By MARCUS WEISGERBER
WASHINGTON — The US government is not likely to unveil its 2015 spending plan until late February at the earliest, according to budget experts.
The White House Office of Management and Budget (OMB) is preparing to send the Pentagon its 2015 “passback guidance” as soon as this week, according to DoD officials and defense observers. The guidance, which includes specific budget and policy marching orders, is one of the final steps before the Obama administration sends its 2015 spending plan to Congress.
After receiving the passback guidance, a final round of negotiations will commence between OMB and DoD on specific items within the budget.
Historically, the negotiations during this period center around the budget’s top line, the total dollar amount allotted for DoD. Since the bipartisan budget deal — approved by lawmakers and signed by President Obama late last month — caps DoD’s 2015 base budget request at $521 billion, top line negotiations should not be an issue this time around, said Gordon Adams, who ran defense budgeting at OMB during the Clinton administration and is now a professor at American University.

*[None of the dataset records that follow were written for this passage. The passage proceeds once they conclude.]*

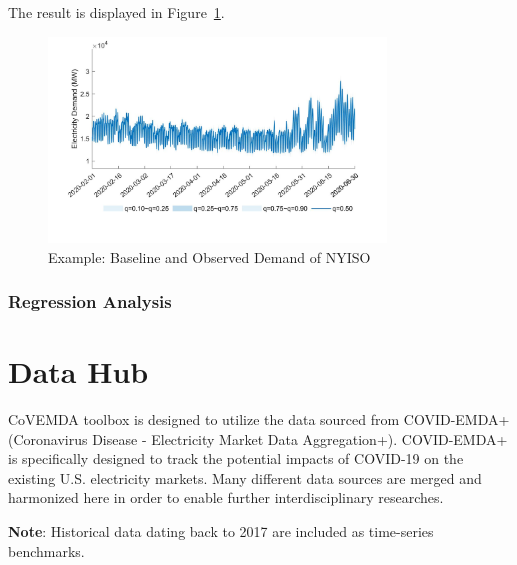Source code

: \documentclass[10pt]{article}
\newcommand{\covemda}{CoVEMDA}
\numberwithin{equation}{section}
\numberwithin{table}{section}
\numberwithin{figure}{section}
\begin{document}
The result is displayed in Figure~\ref{fig:backcast_eg}.

\begin{figure}
  \centering
  \noindent\includegraphics[width=0.8\textwidth]{figures/example_backcast.jpg}
  \caption{Example: Baseline and Observed Demand of NYISO} \label{fig:backcast_eg}
\end{figure}



\subsubsection{Regression Analysis}



\clearpage
\section{Data Hub} \label{sec:datahub}
\covemda{} toolbox is designed to utilize the data sourced from COVID-EMDA+ (Coronavirus Disease - Electricity Market Data Aggregation+). COVID-EMDA+ is specifically designed to track the potential impacts of COVID-19 on the existing U.S. electricity markets. Many different data sources are merged and harmonized here in order to enable further interdisciplinary researches. 

\textbf{Note}: Historical data dating back to 2017 are included as time-series benchmarks.
\end{document}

Adams and others predict the 2015 budget proposal will head to Capitol Hill in late February. An OMB spokesman was not immediately available for comment as to the timing of the administration’s budget release.
In typical federal budget cycles, which have been virtually nonexistent over the past four years, OMB sends passback guidance in November around the Thanksgiving holiday.
DoD was expecting its 2015 passback guidance from OMB around Christmas, but it was likely delayed due to the late passage of the bipartisan budget deal, according to several sources.
The federal budget is typically sent to Congress the first week of February. Last year, the Pentagon submitted its 2014 budget proposal in April. That spending plan was $52 billion above federal spending caps, known as sequestration.
This year, the Pentagon internally prepared four budgets for a range of top line options. DoD officials are preparing to submit a modified version of the “Alt POM,” the budget prepared for sequestration-level budget cuts. Officials will buy back items with the additional $9 billion received under the two-year budget deal.
One item that could be debated during the negotiations between OMB and DoD is the size of the Afghanistan war budget, which is not included under the Pentagon’s spending cap. DoD requested more than $80 billion for Overseas Contingency Operations (OCO) in 2014. That number was only slightly down from the 2013 OCO budget of $89 billion despite the number of troops in Afghanistan being halved.
Since the US has not finalized a status of forces agreement with Afghanistan post 2014, the 2015 OCO submission could be delayed beyond release of the rest of the federal budget, said Todd Harrison, an analyst with the Center for Strategic and Budgetary Assessments think tank in Washington.
Last year, DoD released its OCO budget proposal one month after the base budget.
A force of about 8,000 to 10,000 troops should cost about $20 billion or less, Harrison said. Still, he is expecting an OCO budget request in excess of $40 billion since a lot of training is funded through the separate war accounts.